Guest Posting By Rabbi Dovid Sears - Returning A Favor
This amazing story involves a close friend of mine and his family -- and I even had the zekhus of playing a small part in the unfolding drama.
When one of my friend's sons was seventeen or eighteen, he started to rebel, eventually leaving yeshiva to work briefly in Manhattan. His father had always been especially close with this son and had taken great pride in watching him grow into a ben Torah. However, after enrolling in a new yeshivah, the young man fell under the influence of some of the "cool guys" there and eventually fell into a yeridah, a spiritual tailspin.
One day, the father told me, he was sitting on a bench in Rav Moshe Bick's mikveh on 55th St. Almost everyone had left, and the only other man in the changing area was a Chassid a little younger than himself, whom he didn't know. My friend began to brood as he sat there, soon loosing touch with his surroundings. Suddenly the other man spoke up, disturbing his dark reverie.

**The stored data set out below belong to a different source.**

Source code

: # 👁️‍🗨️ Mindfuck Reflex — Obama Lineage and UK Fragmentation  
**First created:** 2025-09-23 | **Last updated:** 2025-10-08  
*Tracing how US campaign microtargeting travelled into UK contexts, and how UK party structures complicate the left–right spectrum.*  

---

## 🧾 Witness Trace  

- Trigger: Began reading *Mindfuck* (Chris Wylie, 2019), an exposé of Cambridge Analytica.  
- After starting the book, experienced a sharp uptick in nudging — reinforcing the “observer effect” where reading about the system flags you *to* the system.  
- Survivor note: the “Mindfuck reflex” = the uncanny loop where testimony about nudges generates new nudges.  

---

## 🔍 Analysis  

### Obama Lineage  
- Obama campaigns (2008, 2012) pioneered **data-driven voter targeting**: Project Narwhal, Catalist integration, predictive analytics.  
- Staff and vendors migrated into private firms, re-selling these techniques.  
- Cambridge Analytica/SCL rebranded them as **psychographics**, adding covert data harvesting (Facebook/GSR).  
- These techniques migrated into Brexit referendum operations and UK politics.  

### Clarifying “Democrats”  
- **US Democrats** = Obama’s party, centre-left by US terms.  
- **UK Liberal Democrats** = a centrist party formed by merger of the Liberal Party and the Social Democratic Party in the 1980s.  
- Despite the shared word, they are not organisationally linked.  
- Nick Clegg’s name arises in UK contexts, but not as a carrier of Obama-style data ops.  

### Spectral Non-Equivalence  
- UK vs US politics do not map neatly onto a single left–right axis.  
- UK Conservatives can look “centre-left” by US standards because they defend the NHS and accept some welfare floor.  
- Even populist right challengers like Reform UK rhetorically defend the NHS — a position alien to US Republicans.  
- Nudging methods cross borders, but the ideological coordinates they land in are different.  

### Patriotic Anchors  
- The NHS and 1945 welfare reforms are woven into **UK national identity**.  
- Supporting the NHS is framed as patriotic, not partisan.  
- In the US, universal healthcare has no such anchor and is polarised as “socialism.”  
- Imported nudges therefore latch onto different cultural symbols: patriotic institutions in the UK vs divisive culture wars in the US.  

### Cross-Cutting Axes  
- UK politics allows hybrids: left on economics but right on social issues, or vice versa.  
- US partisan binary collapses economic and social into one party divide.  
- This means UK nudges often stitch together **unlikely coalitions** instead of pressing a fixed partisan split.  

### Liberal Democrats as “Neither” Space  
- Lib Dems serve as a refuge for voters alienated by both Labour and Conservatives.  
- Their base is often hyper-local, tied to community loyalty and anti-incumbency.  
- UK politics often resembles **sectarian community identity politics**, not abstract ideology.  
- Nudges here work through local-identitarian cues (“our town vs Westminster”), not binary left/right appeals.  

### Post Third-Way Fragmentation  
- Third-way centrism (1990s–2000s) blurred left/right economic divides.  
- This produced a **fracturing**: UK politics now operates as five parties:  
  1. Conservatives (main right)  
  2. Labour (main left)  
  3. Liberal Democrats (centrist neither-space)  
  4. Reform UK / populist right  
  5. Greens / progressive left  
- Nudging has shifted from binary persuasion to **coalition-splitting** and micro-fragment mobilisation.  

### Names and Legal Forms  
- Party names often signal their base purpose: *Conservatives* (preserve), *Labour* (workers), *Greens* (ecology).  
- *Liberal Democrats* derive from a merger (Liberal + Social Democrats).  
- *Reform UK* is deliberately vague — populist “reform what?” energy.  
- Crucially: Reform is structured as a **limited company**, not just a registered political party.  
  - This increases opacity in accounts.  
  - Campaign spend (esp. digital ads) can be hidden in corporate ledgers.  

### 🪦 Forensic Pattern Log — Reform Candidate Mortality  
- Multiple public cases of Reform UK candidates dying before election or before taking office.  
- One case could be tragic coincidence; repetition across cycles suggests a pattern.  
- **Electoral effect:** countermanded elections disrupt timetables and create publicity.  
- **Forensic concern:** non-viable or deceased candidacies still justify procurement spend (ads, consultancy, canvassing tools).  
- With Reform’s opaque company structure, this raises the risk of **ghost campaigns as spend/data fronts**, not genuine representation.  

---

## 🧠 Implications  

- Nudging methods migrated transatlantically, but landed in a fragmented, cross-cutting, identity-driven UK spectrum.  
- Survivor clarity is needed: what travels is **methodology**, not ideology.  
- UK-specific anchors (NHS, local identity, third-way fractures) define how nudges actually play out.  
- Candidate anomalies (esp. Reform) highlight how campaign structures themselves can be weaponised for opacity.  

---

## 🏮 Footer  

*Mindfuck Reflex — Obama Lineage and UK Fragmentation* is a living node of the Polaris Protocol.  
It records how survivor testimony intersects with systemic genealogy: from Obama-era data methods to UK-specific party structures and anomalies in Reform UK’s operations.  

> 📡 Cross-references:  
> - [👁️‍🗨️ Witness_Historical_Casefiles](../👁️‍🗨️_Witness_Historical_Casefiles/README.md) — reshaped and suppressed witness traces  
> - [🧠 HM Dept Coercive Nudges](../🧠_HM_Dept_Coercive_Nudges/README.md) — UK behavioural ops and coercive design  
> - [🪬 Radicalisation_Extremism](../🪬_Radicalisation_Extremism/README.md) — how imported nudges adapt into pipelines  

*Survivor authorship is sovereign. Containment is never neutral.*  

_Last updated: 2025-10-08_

"You don't know me," he began, "but I know you. I remember when you first came to this neighborhood, and I saw you in shul and wondered, 'Who is this choshuveh yungerman who davens and learns so sincerely?' Then a couple of years went by and I saw you change to the way you are today -- so sad and broken. 'What happened?' I asked -- and they told me 'tzaar gidul banim,' he is having trouble raising his children. So I want to tell you something that you may not know. Some of the most ehrlicher Chassidisher people in this community had bad years when they were teenagers. They did whatever they did -- but you should see them now. There are no better Jews! And their wives, who were the same thing, today light the Shabbos candles like their heiligeh babbas, with such yiras Shomayim! So don't be broken-hearted. Your bochur will turn out all right, just wait and see…"
My friend thanked the stranger, ashamed to look him in the face. "My goodness," he thought, "am I in such bad shape that total strangers are talking about me?" Then he quickly finished dressing and left the mikveh.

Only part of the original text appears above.